(Collected data)
--*--
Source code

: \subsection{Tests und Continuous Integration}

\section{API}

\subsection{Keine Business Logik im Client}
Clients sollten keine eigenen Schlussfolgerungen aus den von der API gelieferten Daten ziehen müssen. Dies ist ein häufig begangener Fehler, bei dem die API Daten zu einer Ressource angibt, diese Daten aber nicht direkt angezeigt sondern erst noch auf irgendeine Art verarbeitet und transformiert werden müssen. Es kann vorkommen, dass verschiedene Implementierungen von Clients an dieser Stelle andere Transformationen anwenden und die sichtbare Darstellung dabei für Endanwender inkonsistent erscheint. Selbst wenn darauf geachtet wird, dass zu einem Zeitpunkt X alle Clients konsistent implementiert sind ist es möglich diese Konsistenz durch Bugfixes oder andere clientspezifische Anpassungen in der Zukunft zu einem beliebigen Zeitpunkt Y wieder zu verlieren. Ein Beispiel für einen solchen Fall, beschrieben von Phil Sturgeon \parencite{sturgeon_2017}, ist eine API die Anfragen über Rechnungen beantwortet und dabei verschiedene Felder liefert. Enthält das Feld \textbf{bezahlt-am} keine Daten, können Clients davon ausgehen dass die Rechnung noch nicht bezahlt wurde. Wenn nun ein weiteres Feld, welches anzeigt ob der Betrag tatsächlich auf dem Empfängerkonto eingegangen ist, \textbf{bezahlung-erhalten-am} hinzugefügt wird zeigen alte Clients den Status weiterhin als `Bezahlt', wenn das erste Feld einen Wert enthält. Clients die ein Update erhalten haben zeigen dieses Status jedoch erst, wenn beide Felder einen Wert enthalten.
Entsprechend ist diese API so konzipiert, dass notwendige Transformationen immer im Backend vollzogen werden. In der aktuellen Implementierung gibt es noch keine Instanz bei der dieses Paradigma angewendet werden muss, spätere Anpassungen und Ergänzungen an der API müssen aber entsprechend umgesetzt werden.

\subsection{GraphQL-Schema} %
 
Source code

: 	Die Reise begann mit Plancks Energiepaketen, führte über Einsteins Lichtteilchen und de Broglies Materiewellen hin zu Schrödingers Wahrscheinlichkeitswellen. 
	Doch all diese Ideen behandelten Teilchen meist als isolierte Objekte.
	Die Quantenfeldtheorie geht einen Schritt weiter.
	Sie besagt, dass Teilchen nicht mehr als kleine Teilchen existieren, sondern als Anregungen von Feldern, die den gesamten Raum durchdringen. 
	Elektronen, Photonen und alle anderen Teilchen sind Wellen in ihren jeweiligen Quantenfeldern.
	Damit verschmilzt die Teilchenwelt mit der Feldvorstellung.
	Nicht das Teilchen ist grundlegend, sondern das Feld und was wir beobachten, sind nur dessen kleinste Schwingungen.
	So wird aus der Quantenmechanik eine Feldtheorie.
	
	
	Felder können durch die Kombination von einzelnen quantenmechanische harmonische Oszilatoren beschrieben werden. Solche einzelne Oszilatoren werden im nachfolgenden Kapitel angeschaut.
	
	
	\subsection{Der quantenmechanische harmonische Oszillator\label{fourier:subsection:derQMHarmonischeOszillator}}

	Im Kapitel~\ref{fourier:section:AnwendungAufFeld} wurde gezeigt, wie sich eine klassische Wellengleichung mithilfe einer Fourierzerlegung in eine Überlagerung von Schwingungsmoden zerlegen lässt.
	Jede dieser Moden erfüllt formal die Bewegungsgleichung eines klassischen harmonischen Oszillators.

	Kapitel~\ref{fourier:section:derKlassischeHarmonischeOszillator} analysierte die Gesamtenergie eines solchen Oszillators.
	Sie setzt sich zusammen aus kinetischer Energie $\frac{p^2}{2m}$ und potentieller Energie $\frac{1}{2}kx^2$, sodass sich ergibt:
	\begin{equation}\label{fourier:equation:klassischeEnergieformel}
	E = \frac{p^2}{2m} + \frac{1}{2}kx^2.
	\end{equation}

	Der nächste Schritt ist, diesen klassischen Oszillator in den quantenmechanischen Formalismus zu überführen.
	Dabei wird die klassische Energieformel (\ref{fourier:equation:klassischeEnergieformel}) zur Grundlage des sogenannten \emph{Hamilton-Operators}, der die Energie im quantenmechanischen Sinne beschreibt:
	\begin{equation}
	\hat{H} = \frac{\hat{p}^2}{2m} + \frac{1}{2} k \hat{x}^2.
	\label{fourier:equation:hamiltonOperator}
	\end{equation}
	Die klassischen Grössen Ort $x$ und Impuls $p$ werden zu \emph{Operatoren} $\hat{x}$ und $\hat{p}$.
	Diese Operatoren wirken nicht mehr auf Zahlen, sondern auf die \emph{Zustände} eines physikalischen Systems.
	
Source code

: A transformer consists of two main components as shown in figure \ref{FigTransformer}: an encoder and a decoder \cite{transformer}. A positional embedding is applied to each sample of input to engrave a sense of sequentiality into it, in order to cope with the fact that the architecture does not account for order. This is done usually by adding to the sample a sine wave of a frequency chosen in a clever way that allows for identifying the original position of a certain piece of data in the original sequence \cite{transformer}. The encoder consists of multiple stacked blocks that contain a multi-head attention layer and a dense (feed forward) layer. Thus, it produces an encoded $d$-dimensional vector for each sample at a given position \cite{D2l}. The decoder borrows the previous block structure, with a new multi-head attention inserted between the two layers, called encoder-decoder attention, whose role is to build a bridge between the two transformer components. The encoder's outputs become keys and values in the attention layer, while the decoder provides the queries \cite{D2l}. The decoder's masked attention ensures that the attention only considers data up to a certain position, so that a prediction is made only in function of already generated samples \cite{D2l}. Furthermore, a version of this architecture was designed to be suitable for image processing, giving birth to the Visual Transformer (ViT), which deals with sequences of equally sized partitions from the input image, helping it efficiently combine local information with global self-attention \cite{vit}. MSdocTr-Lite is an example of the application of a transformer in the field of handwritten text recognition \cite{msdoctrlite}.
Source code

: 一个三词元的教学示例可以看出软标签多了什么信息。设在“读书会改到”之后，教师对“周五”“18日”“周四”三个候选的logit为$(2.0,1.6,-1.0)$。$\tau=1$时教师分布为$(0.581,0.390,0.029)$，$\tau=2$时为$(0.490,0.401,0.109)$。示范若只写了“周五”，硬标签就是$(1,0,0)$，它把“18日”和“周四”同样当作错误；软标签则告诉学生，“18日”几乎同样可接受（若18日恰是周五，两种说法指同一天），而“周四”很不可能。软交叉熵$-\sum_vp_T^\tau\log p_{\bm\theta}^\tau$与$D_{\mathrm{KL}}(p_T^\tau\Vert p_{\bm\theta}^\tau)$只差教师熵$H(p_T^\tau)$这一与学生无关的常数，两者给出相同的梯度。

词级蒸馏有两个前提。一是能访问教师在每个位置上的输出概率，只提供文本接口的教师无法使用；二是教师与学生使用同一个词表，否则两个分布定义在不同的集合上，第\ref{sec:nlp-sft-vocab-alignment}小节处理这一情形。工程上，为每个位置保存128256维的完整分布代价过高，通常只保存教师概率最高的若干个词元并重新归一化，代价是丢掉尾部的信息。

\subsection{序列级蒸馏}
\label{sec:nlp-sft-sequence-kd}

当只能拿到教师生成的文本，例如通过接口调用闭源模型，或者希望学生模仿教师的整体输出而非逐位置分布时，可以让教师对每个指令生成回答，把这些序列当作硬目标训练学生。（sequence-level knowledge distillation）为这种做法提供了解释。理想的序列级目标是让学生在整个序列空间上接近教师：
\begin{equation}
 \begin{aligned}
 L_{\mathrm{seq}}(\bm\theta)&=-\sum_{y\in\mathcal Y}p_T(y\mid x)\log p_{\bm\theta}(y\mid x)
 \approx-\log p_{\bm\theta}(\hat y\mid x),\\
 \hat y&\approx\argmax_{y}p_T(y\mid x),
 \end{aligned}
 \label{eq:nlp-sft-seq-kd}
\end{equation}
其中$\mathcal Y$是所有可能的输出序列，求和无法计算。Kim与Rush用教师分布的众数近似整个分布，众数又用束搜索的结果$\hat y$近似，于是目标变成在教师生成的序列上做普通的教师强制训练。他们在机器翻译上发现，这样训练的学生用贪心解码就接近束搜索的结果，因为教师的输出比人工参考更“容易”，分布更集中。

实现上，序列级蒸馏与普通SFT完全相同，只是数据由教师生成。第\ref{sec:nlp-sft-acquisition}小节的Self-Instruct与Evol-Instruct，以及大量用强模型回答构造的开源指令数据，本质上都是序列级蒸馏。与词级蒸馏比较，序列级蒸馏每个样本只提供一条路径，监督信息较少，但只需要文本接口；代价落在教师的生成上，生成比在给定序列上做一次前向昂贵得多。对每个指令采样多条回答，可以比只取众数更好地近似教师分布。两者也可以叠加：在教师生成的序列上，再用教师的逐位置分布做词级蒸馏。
--*--
■ Your task ■
Every line above that carries the string "eines" should be copied.

■ Task result ■
	Jede dieser Moden erfüllt formal die Bewegungsgleichung eines klassischen harmonischen Oszillators.
	Kapitel~\ref{fourier:section:derKlassischeHarmonischeOszillator} analysierte die Gesamtenergie eines solchen Oszillators.
	Diese Operatoren wirken nicht mehr auf Zahlen, sondern auf die \emph{Zustände} eines physikalischen Systems.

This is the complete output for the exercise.